All the product placement 

         In Part 1, Marty’s plan to reunite his parents involves him making unwanted sexual advances towards his own mother. After interfering in the original meeting between George and Lorraine, Marty is now the object of his mother’s desires. He agrees to take her to the “Enchantment Under the Sea Dance” where she and George kissed for the first time. To make sure that George will take his rightful place as Lorraine’s love interest, Marty proposes to become sexually aggressive with her, allowing George to interfere and play the hero. This entire plot also reveals Lorraine’s total lack of agency in deciding her own future. She is apparently fickle enough to fall in love with just about anybody (except for Biff). Even though the plan is his idea, Marty recognizes that there’s something deeply disturbing about putting the moves on his own mother. Biff Tannen, however, interrupts their liaison and  has no qualms about attempting to rape Lorraine. George, however, arrives and knocks Biff out, rescuing her.  

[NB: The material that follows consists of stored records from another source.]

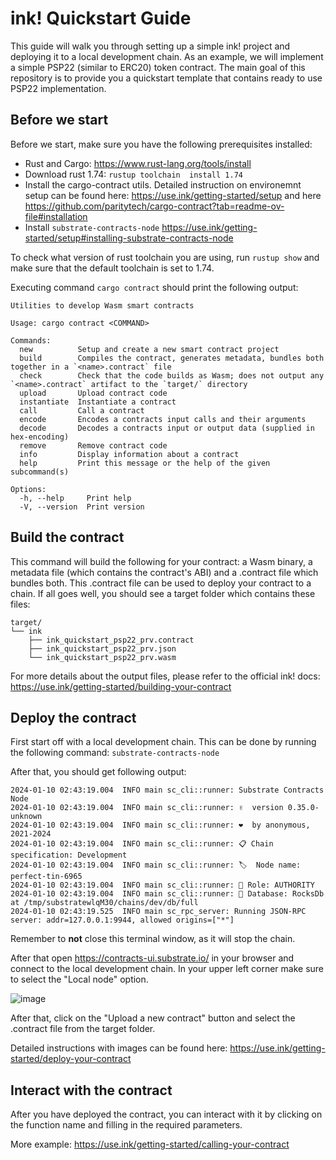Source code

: # ink! Quickstart Guide

This guide will walk you through setting up a simple ink! project and deploying it to a local development chain.
As an example, we will implement a simple PSP22 (similar to ERC20) token contract.
The main goal of this repository is to provide you a quickstart template that contains ready to use PSP22 implementation. 

## Before we start

Before we start, make sure you have the following prerequisites installed:
* Rust and Cargo: https://www.rust-lang.org/tools/install
* Download rust 1.74: `rustup toolchain  install 1.74`
* Install the cargo-contract utils. Detailed instruction on environemnt setup can be found here: https://use.ink/getting-started/setup and here https://github.com/paritytech/cargo-contract?tab=readme-ov-file#installation
* Install `substrate-contracts-node` https://use.ink/getting-started/setup#installing-substrate-contracts-node

To check what version of rust toolchain you are using, run `rustup show` and make sure that the default toolchain is set to 1.74.

Executing command `cargo contract` should print the following output:
```
Utilities to develop Wasm smart contracts

Usage: cargo contract <COMMAND>

Commands:
  new          Setup and create a new smart contract project
  build        Compiles the contract, generates metadata, bundles both together in a `<name>.contract` file
  check        Check that the code builds as Wasm; does not output any `<name>.contract` artifact to the `target/` directory
  upload       Upload contract code
  instantiate  Instantiate a contract
  call         Call a contract
  encode       Encodes a contracts input calls and their arguments
  decode       Decodes a contracts input or output data (supplied in hex-encoding)
  remove       Remove contract code
  info         Display information about a contract
  help         Print this message or the help of the given subcommand(s)

Options:
  -h, --help     Print help
  -V, --version  Print version
```

## Build the contract

This command will build the following for your contract: a Wasm binary, a metadata file (which contains the contract's ABI) and a .contract file which bundles both. 
This .contract file can be used to deploy your contract to a chain. If all goes well, you should see a target folder which contains these files:

```
target/
└── ink
    ├── ink_quickstart_psp22_prv.contract
    ├── ink_quickstart_psp22_prv.json
    └── ink_quickstart_psp22_prv.wasm
```

For more details about the output files, please refer to the official ink! docs: https://use.ink/getting-started/building-your-contract

## Deploy the contract

First start off with a local development chain. This can be done by running the following command: `substrate-contracts-node`

After that, you should get following output:
```
2024-01-10 02:43:19.004  INFO main sc_cli::runner: Substrate Contracts Node    
2024-01-10 02:43:19.004  INFO main sc_cli::runner: ✌  version 0.35.0-unknown    
2024-01-10 02:43:19.004  INFO main sc_cli::runner: ❤  by anonymous, 2021-2024    
2024-01-10 02:43:19.004  INFO main sc_cli::runner: 📋 Chain specification: Development    
2024-01-10 02:43:19.004  INFO main sc_cli::runner: 🏷  Node name: perfect-tin-6965    
2024-01-10 02:43:19.004  INFO main sc_cli::runner: 👤 Role: AUTHORITY    
2024-01-10 02:43:19.004  INFO main sc_cli::runner: 💾 Database: RocksDb at /tmp/substratewlqM30/chains/dev/db/full    
2024-01-10 02:43:19.525  INFO main sc_rpc_server: Running JSON-RPC server: addr=127.0.0.1:9944, allowed origins=["*"] 
```

Remember to **not** close this terminal window, as it will stop the chain.

After that open https://contracts-ui.substrate.io/ in your browser and connect to the local development chain.
In your upper left corner make sure to select the "Local node" option.

![image](https://github.com/Smart-Beaver/.github/assets/8248700/b731d959-44ba-47ed-81ae-085f027d0110)

After that, click on the "Upload a new contract" button and select the .contract file from the target folder.

Detailed instructions with images can be found here: https://use.ink/getting-started/deploy-your-contract

## Interact with the contract

After you have deployed the contract, you can interact with it by clicking on the function name and filling in the required parameters.

More example: https://use.ink/getting-started/calling-your-contract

In an ordinary world, Dr. Emmett Brown would raise red flag after red flag. First, in order to power his time machine, he steals plutonium from a group of Libyan nationalists, who had hired him to build them a nuclear bomb. How Brown came into contact with a terrorist group certainly raises some questions. Why he thought that stealing their plutonium was a good idea is even more troubling. The Libyans demonstrate their willingness to kill anyone who double crosses them, gunning down Doc in the parking lot of the Twin Pines Mall. 



After Marty purchased Gray’s Sports Almanac to win some money on the side, Doc chides him about using the time machine for personal gain. Yet the entire premise of coming to 2015 was for Marty’s personal gain—preventing his son from going to jail.  Only after Marty’s girlfriend Jennifer runs into her future self, Doc decides that he needs to destroy the time machine. In all the years of constructing a time machine Doc never considered its implications. He notes that “The risk is just too great as this incident proves. And I was behaving responsibly! Just imagine the danger if the time machine were to fall in the wrong hands!” Worse than a scientist who collaborates with terrorists and uses time travel to fix the family of his teenage best friend? To top off his temporal irresponsibility, after swearing off time travel forever, Doc builds a second time machine to return to 1985. His purpose? To give Marty a picture and to pick up his dog. In the alternate 1985 Doc Brown had been institutionalized, maybe the real 1985 should have been too.  

         After returning with a note from the future, Jennifer asks Doc why it’s been erased. He implausibly, but persuasively states the thesis of the entire series. He tells Jennifer that “Your future hasn’t been written yet, no one’s has. So make it a good one.”